I’m baffled by the confidence displayed by both deniers of anthropogenic global warming and conspiracists. 
What follows may be sloganeering, but I’m taking the chance on fooling myself that it isn’t ;^).

As the son of a science professor, educated in the public schools of a university town, I came early to regard science first and foremost as a way of trying not to be fooled
(“The first principle is that you must not fool yourself — and you are the easiest person to fool.” -R Feynman).
Half a lifetime later, it’s still all too easy to fool me, but AFAICT AGW deniers aren’t even trying. They make no serious effort to distinguish real from fake news,
because they fail to acknowledge how easy it is to fool them.
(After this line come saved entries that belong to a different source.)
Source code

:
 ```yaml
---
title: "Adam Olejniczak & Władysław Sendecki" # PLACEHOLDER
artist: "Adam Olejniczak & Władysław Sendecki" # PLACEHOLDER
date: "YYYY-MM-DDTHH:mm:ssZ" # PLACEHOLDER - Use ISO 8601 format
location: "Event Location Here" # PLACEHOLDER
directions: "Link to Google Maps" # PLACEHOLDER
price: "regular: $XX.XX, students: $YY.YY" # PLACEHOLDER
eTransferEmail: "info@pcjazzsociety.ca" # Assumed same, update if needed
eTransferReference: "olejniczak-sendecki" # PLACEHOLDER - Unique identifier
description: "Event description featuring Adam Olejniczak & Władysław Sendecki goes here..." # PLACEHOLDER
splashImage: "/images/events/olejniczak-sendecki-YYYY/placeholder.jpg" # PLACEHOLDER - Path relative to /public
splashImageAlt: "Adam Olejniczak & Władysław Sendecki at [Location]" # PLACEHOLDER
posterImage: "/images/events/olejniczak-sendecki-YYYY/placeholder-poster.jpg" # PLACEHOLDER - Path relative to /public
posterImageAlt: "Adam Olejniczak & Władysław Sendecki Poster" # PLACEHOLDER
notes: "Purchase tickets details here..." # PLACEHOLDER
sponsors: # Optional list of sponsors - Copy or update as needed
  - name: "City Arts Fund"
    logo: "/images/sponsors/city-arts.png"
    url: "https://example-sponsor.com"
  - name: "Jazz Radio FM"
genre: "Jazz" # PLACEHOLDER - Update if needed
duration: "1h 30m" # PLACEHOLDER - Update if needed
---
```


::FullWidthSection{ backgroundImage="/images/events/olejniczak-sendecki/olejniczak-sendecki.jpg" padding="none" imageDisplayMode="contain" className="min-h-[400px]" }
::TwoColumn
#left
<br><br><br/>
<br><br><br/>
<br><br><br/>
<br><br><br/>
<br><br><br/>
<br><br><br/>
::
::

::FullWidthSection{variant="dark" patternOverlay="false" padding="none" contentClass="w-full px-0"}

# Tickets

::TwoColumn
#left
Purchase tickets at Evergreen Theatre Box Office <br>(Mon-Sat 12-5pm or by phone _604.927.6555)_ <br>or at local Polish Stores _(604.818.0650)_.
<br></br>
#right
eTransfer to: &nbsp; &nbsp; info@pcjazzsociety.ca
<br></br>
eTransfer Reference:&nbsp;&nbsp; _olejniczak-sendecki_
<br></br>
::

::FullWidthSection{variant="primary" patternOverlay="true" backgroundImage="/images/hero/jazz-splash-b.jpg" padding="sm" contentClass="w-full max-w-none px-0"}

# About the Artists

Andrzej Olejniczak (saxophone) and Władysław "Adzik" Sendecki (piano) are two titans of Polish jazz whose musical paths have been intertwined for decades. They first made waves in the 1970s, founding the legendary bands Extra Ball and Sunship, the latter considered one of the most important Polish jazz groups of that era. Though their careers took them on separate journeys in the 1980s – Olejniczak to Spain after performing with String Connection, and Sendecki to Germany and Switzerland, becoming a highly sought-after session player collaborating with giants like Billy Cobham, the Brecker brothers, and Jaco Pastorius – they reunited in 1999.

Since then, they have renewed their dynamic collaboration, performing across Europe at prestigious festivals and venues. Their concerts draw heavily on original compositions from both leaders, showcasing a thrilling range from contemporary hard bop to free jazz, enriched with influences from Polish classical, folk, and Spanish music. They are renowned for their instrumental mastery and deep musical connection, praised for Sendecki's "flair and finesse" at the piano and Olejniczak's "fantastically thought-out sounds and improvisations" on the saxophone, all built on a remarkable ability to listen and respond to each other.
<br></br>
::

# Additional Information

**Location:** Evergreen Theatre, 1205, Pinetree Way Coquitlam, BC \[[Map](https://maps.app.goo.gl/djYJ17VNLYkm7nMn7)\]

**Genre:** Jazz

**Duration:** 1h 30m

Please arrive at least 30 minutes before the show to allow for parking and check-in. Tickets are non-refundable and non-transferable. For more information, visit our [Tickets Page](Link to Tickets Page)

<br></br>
Conspiracist AGW-deniers, especially, seem uncomfortable with ambiguity, and readily succumb to the appeal of certainty. 
They may be wrong, but at least they’re sure, and they don’t ‘do’ nuance!

Genuine skeptics, OTOH, learn to quantify ambiguity, and give up on absolute certainty. 
They are willing to consider action based on what’s most likely, despite known unknowns, and with awareness of the potential role for self-aggrandizement.
Non-specialists may lack effective skills to evaluate genuine expertise;
but why would a soi-disant ‘global warming skeptic’ be suspicious of working climate scientists, and not at least as suspicious of anyone else?

IOW: yes, it’s remotely possible AGW is a 190-year-old hoax, but it’s more likely the conspiracists are fooling themselves.